Casi doscientos años después, borramos la historia con el codo para escribirla con el pie. Qué manía esa de reescribir los manuales de historia desde la más deleznable fuerza destructora, el resentimiento. Algunos creerán que formular un planteo contra España dos siglos después de nuestra independencia es un asunto risible por lo descontextualizado. Una demostración de la más supina ignorancia, una ingenuidad soberbia. En parte sí, en parte no tanto.
Vivimos dentro del acto del discurso. El apóstol nos dice en la Biblia que en el principio fue la Palabra, pero no nos dio ninguna garantía sobre el final. Es ese final lo que está en juego. La matriz verbal es la principal forma de concebir la conducta del intelecto. Por eso mismo es un modo de crear realidad. Proponer la adopción de una jerigonza desde el Estado es más que un patético acto de rebeldía. Es un disparo en la línea de flotación educativa, que remata el cierre de las escuelas por dos años.

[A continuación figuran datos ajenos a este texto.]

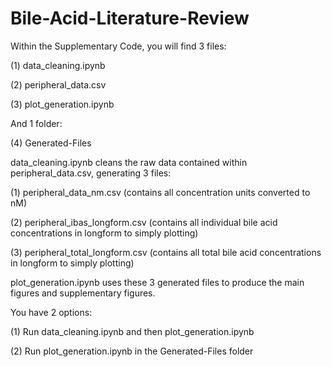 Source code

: # Bile-Acid-Literature-Review

Within the Supplementary Code, you will find 3 files:

(1)  data_cleaning.ipynb

(2)  peripheral_data.csv

(3)  plot_generation.ipynb

And 1 folder:

(4)  Generated-Files


data_cleaning.ipynb cleans the raw data contained within peripheral_data.csv, generating 3 files:

(1)  peripheral_data_nm.csv  (contains all concentration units converted to nM)

(2)  peripheral_ibas_longform.csv  (contains all individual bile acid concentrations in longform to simply plotting)

(3)  peripheral_total_longform.csv  (contains all total bile acid concentrations in longform to simply plotting)

plot_generation.ipynb uses these 3 generated files to produce the main figures and supplementary figures.


You have 2 options:

(1)  Run data_cleaning.ipynb and then plot_generation.ipynb

(2)  Run plot_generation.ipynb in the Generated-Files folder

Si se analiza la historia contemporánea como línea temporal, la primera interrupción ocurrió con el eslogan “alpargatas sí, libros no”. El planteo gubernamental provincial es una continuación tenaz de aquel severo dictum. Es probable que quien lo profiere no conozca a la generación del 37 y lo que significó para la Argentina. Claro, es demasiado allende en el tiempo para quienes evalúan todo bajo el prisma de los setenta o “intelectuales” como Jauretche.
Si los conociere, bueno sería que volviera a leerlos con pausa y dedicación, para entender que adoptar el castellano fue comprensión de nuestro pasado y nuestra potencia futura. Podría entender mejor que nuestra cultura es una suma de eslabones que nos remontan a España y aún más lejos, desde los ignotos visigodos, pasando por los cartagineses, los moriscos que la ocuparon siete siglos y los judíos. Que no nacimos por ósmosis, y que desconocer nuestro pasado sería la forma más triste de saltar al vacío definitivo de la ignorancia.
Lo inefable está más allá de las fronteras de las palabras. Lo posible, lo que somos y desde donde se construye, es el idioma castellano. Que no es España, sino la Argentina, desde la zamba hasta el tango. Dios nos libre del abandono de la palabra.